Ruprecht-Karls-Universität
		Heidelberg

Alexander Sasse
CZS SynGen Junior Research Group Leader

ZMBH - Carl-Zeiss-Stiftung Center SynGen
Im Neuenheimer Feld 345
69120 Heidelberg, Germany


office-sasse@zmbh.uni-heidelberg.de

Twitter

GitHub

Research summary


Gene expression is the output of multiple processes that integrate transcriptional and post-transcriptional mechanisms. Transcription factors (TFs) bind specific sequence patterns in the DNA (aka motifs) to regulate transcriptional bursts of closeby or even distant genes. The fate of the generated mRNAs is determined by post-transcriptional factors, such as RNA binding proteins (RBPs), which bind to the produced transcript in a similar sequence-dependent manner to orchestrate a cascade of processes that lead to the translation of the mRNA into the final protein product. Cis-regulatory elements (CREs) in these genomic sequences determine gene expression levels across time and space. A fundamental goal of genomics in the last decade has been to map the locations of CREs across tissues, cell types, and contexts to yield a mechanistic understanding of gene regulatory processes (ENCODE Project Consortium, 2012). In combination with recent advances in deep learning algorithms these data sets represent a rich source for training deep genomic sequence-to-function (S2F) models (Avsec et al., 2021). These models are trained to take as input genomic DNA across the genome and predict as output experimental measurements such as gene expression. S2F models are powerful tools for modern synthetic genomics because they allow us to: (1) query in-silico how arbitrary genetic variants impact gene expression (Wang et al., 2021; Bohn et al., 2023), (2) gain biological insights into sequence determinants of gene expression (Miraldi, Chen and Weirauch, 2021), and (3) in-silico design regulatory elements with specific cellular properties (Sasse et al., 2023). The goal of our research is to develop accurate machine learning models that enable us to exploit large-scale gene expression and CRE datasets, to learn how CREs encode information about gene expression (Sasse, Chikina and Mostafavi, 2024).
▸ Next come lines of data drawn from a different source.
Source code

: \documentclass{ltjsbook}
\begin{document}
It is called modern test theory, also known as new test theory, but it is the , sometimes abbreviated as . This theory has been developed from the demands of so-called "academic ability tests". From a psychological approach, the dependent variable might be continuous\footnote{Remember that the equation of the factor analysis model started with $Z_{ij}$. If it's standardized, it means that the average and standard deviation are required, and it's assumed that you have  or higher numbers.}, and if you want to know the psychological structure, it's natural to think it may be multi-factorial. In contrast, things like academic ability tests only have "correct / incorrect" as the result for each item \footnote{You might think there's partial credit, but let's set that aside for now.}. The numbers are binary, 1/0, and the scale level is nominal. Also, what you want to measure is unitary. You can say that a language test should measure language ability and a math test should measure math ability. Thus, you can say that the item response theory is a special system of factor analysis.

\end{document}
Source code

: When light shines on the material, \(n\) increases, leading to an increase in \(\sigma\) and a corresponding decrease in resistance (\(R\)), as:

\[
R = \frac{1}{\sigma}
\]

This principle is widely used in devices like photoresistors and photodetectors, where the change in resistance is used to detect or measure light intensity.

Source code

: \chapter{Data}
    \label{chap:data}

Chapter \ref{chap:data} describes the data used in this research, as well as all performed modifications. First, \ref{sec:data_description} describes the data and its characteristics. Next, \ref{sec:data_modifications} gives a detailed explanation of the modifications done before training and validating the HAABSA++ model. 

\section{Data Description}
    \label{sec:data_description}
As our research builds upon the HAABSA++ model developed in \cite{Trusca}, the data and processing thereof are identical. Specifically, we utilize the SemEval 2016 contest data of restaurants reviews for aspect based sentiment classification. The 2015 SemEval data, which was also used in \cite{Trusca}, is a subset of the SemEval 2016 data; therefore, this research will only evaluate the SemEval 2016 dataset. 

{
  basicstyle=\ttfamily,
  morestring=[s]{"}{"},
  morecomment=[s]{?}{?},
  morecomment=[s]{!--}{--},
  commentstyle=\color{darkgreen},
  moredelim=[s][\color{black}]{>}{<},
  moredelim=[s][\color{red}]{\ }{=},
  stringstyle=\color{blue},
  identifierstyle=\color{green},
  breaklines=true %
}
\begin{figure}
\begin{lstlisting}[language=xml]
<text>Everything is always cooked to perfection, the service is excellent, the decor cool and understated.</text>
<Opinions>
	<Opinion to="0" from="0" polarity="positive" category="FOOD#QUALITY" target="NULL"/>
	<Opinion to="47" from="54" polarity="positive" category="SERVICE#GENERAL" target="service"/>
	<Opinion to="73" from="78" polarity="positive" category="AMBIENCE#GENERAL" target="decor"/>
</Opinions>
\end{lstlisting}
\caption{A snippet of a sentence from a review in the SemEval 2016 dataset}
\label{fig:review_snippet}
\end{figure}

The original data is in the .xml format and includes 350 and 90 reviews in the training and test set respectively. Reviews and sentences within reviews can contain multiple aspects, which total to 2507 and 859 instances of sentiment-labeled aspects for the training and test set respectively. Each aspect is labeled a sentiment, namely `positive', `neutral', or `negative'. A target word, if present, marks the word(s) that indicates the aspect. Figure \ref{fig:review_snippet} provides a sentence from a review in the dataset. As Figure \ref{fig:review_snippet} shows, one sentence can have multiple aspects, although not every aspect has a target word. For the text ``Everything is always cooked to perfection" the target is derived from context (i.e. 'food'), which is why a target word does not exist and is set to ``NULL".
Well trained sequence-to-function models can be used to design DNA and RNA sequences to perform specific functions as they are required in many applications in synthetic biology, e.g. gene therapies, production of biomolecules, or mRNA-based therapies, and vaccines. Any trained model can serve as an oracle which in combination with a generative process can create artificial sequences with a predefined function (Linder et al., 2020; Vaishnav et al., 2022). In the simplest case, the process gradually optimizes sequences until they fulfill pre-defined features, for example cell type specific gene expression. Mechanistic multi-modal S2F models that are trained on various data modalities enable design of sequences with diverse cell type specific phenotypes. For example, S2F models with a mechanistic understanding of transcriptional and post-transcriptional processes can directly help with designing mRNAs that have low degradation rates and high translation initiation rates, therefore remaining in specific cell types for long periods to produce large quantities of proteins, as they are required for example for mRNA therapies.

Summary image

a, Left, interpreting personal genomes requires a mechanistic understanding of the different layers of gene regulation and how intermediate processes (chromatin organization, epigenomic modifications, transcriptional regulation, post-transcriptional regulation and so on) are affected by genetic variation. Right, two approaches to genome interpretation, through statistical association and cell-type-specific sequence-to-function (S2F) models. b, Sequence-to-function models take as input genomic DNA and learn to predict its functional properties such as gene expression in a cell-type-dependent and cell-state-dependent manner. Once trained, these models can be used to predict the impact of arbitrary genetic variations (right) and to derive biological insights into the sequence grammar that determines context-dependent gene regulation (left). Ac, acetylation; Me, methylation; Me3, trimethylation; RBPs, RNA-binding proteins; TAD, topologically associating domain. From (Sasse et al. 2024)

References

Avsec, Z. et al. (2021) Effective gene expression prediction from sequence by integrating long-range interactions, Nature methods, 18(10), pp. 1196-1203.

Bohn, E. et al. (2023) A curated census of pathogenic and likely pathogenic UTR variants and evaluation of deep learning models for variant effect prediction, Frontiers in molecular biosciences, 10, p. 1257550.

ENCODE Project Consortium (2012) An integrated encyclopedia of DNA elements in the human genome, Nature, 489(7414), pp. 57-74.

Linder, J. et al. (2020) A Generative Neural Network for Maximizing Fitness and Diversity of Synthetic DNA and Protein Sequences, Cell systems, 11(1), pp. 49-62.e16.

Miraldi, E.R., Chen, X. and Weirauch, M.T. (2021) Deciphering cis-regulatory grammar with deep learning, Nature genetics, pp. 266-268.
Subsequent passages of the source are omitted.